Juniore est une formation montée il y a plus de 10 ans par Anna Jean (fille de l'écrivain JMG Le Clézio, connu pour avoir remporté le Prix Renaudot en 1963 et le Prix Nobel de littérature en 2008) et qui a trois albums et pas mal de singles et EPs à son actif. Je décide d'aller voir d'où sort cette chanson fraichement découverte et appréciée, et je tombe sur Trois, deux, un, le troisième album du groupe lâché sur les Internets le lendemain de mon anniversaire, en septembre dernier. Je l'écoute d'une traite d'abord, puis me le repasse plusieurs fois pour finir par ne plus décrocher. Je ne pensais pas qu'on puisse en 2024 faire une musique autant inspirée de la pop sixties et en tirer quelque chose d'assez unique, tant dans le son que le style, la voix, la façon de faire parler les instruments, les arrangements, etc... Et le pire dans tout ça, c'est que je me demande comment j'ai pu passer à côté de Juniore en 10 ans, quand tes copains/copines te répondent d'un air hautain : "Attends, mais t'es sérieux ? Tu ne connaissais pas ?". Où étais-je ?

Alors, j'ai rebroussé chemin dans la discographie de Juniore. Un peu comme eux-mêmes l'ont fait avec ce nouvel album (le deuxième s'intitulait Un, deux, trois). Je comprends mieux le message qu'Anna a voulu faire passer dans l'interview qu'elle nous a accordée dans ce magazine : "On est passé de l'autre côté du miroir. Tout est pareil, mais tout est différent aussi". C'est exactement ça, car je ne serais pas aussi dithyrambique sur les deux premiers LPs, qui posent une base puis affirment une identité, certes, mais ne font pas la différence selon moi par manque de recul, en respectant peut-être trop leurs influences de jeunesse (Françoise Hardy, Jacqueline Taïeb, The Beach Boys, Pixies) ou plus récentes (La Femme, La Luz...). D'autant plus que la sortie de son prédécesseur, à la fin février 2020, a été bousculée quelques temps après par le premier confinement lié à la pandémie de COVID. Juniore a dû tout annuler. Je vois plutôt Trois, deux, un comme une sorte de revanche sur cet épisode passé injuste, si ce n'est pas une évolution de leur mode/méthode de composition.

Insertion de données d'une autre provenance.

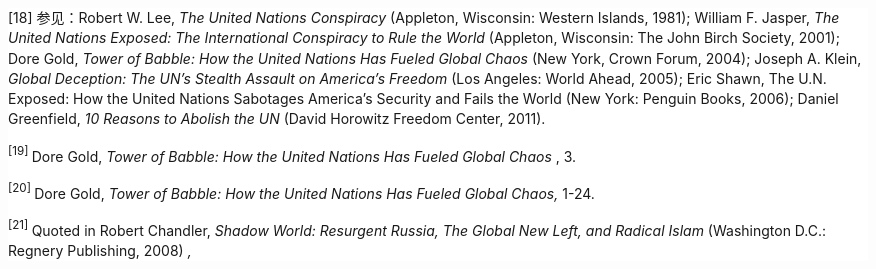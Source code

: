  <ok href="#_ednref18" name="_edn18">
  [18]
 </ok>
 参见：Robert W. Lee,
 <em>
  The United Nations Conspiracy
 </em>
 (Appleton, Wisconsin: Western Islands, 1981); William F. Jasper,
 <em>
  The United Nations Exposed: The International Conspiracy to Rule the World
 </em>
 (Appleton, Wisconsin: The John Birch Society, 2001); Dore Gold,
 <em>
  Tower of Babble: How the United Nations Has Fueled Global Chaos
 </em>
 (New York, Crown Forum, 2004); Joseph A. Klein,
 <em>
  Global Deception: The UN’s Stealth Assault on America’s Freedom
 </em>
 (Los Angeles: World Ahead, 2005); Eric Shawn, The U.N. Exposed: How the United Nations Sabotages America’s Security and Fails the World (New York: Penguin Books, 2006); Daniel Greenfield,
 <em>
  10 Reasons to Abolish the UN
 </em>
 (David Horowitz Freedom Center, 2011).
</p>
<p>
 <ok href="#_ednref19" name="_edn19">
  <sup>
   [19]
  </sup>
 </ok>
 Dore Gold,
 <em>
  Tower of Babble: How the United Nations Has Fueled Global Chaos
 </em>
 , 3.
</p>
<p>
 <ok href="#_ednref20" name="_edn20">
  <sup>
   [20]
  </sup>
 </ok>
 Dore Gold,
 <em>
  Tower of Babble: How the United Nations Has Fueled Global Chaos,
 </em>
 1-24.
</p>
<p>
 <ok href="#_ednref21" name="_edn21">
  <sup>
   [21]
  </sup>
 </ok>
 Quoted in Robert Chandler,
 <em>
  Shadow World: Resurgent Russia, The Global New Left, and Radical Islam
 </em>
 (Washington D.C.: Regnery Publishing, 2008)
 <em>
  ,
 </em>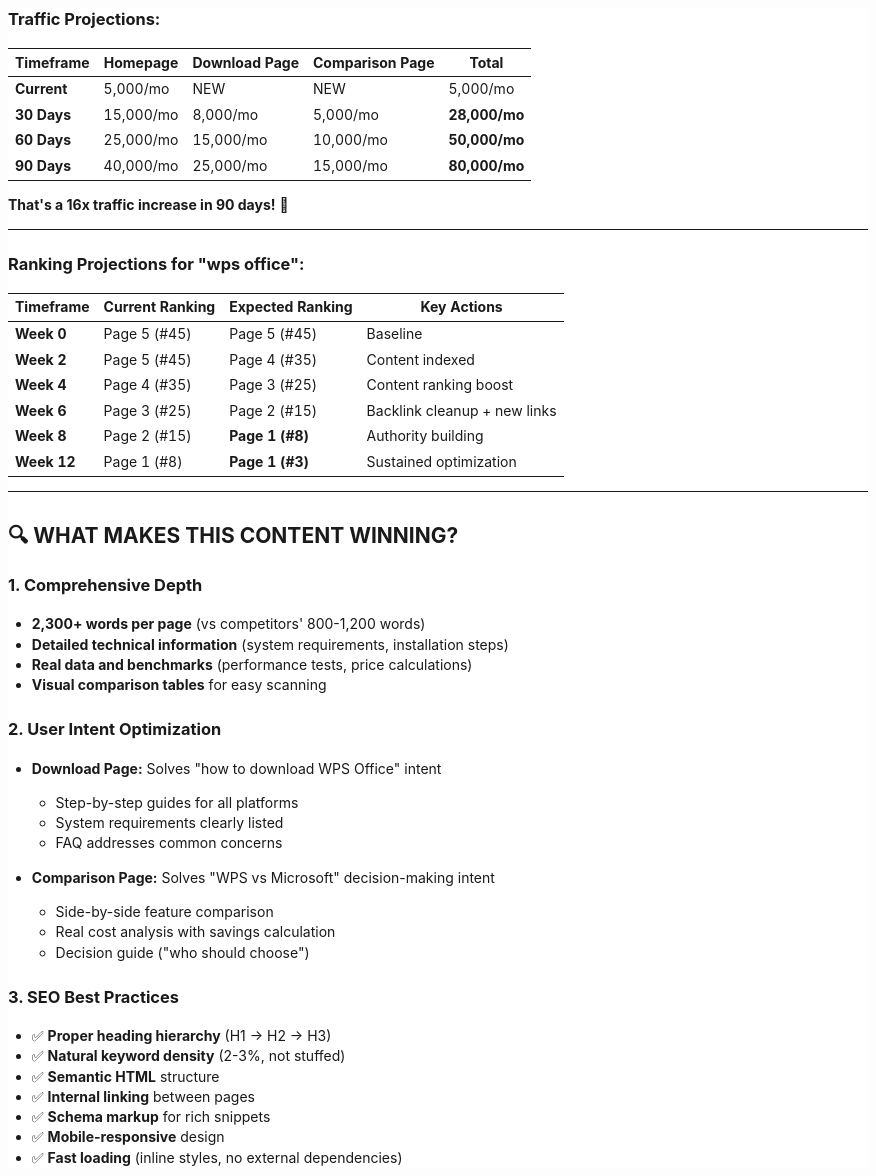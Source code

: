 ### **Traffic Projections:**
| Timeframe | Homepage | Download Page | Comparison Page | **Total** |
|-----------|----------|---------------|-----------------|-----------|
| **Current** | 5,000/mo | NEW | NEW | 5,000/mo |
| **30 Days** | 15,000/mo | 8,000/mo | 5,000/mo | **28,000/mo** |
| **60 Days** | 25,000/mo | 15,000/mo | 10,000/mo | **50,000/mo** |
| **90 Days** | 40,000/mo | 25,000/mo | 15,000/mo | **80,000/mo** |

**That's a 16x traffic increase in 90 days!** 🚀

---

### **Ranking Projections for "wps office":**
| Timeframe | Current Ranking | Expected Ranking | Key Actions |
|-----------|-----------------|------------------|-------------|
| **Week 0** | Page 5 (#45) | Page 5 (#45) | Baseline |
| **Week 2** | Page 5 (#45) | Page 4 (#35) | Content indexed |
| **Week 4** | Page 4 (#35) | Page 3 (#25) | Content ranking boost |
| **Week 6** | Page 3 (#25) | Page 2 (#15) | Backlink cleanup + new links |
| **Week 8** | Page 2 (#15) | **Page 1 (#8)** | Authority building |
| **Week 12** | Page 1 (#8) | **Page 1 (#3)** | Sustained optimization |

---

## 🔍 **WHAT MAKES THIS CONTENT WINNING?**

### **1. Comprehensive Depth**
- **2,300+ words per page** (vs competitors' 800-1,200 words)
- **Detailed technical information** (system requirements, installation steps)
- **Real data and benchmarks** (performance tests, price calculations)
- **Visual comparison tables** for easy scanning

### **2. User Intent Optimization**
- **Download Page:** Solves "how to download WPS Office" intent
  - Step-by-step guides for all platforms
  - System requirements clearly listed
  - FAQ addresses common concerns
  
- **Comparison Page:** Solves "WPS vs Microsoft" decision-making intent
  - Side-by-side feature comparison
  - Real cost analysis with savings calculation
  - Decision guide ("who should choose")

### **3. SEO Best Practices**
- ✅ **Proper heading hierarchy** (H1 → H2 → H3)
- ✅ **Natural keyword density** (2-3%, not stuffed)
- ✅ **Semantic HTML** structure
- ✅ **Internal linking** between pages
- ✅ **Schema markup** for rich snippets
- ✅ **Mobile-responsive** design
- ✅ **Fast loading** (inline styles, no external dependencies)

Ceci étant dit, Trois, deux, un s'évertue en 13 titres à varier les ambiances et les tempos (pop psychédélique, yéyé, chanson française, surf music, slow, garage 60's...) pour tuer la monotonie et laisser les émotions et l'attention de l'auditeur en alerte constante. Juniore n'essaye jamais de répéter un plan ou une suite d'accord entendue trois titres avant (sauf pour le chant qui se diversifie peu finalement), et c'est ce qui caractérise sa réussite. Nos coups de cœur ? L'entrain rock de "Le silence", la mélancolie d"Amour fou" et, allez, la coolitude assumée de "Méditerranée".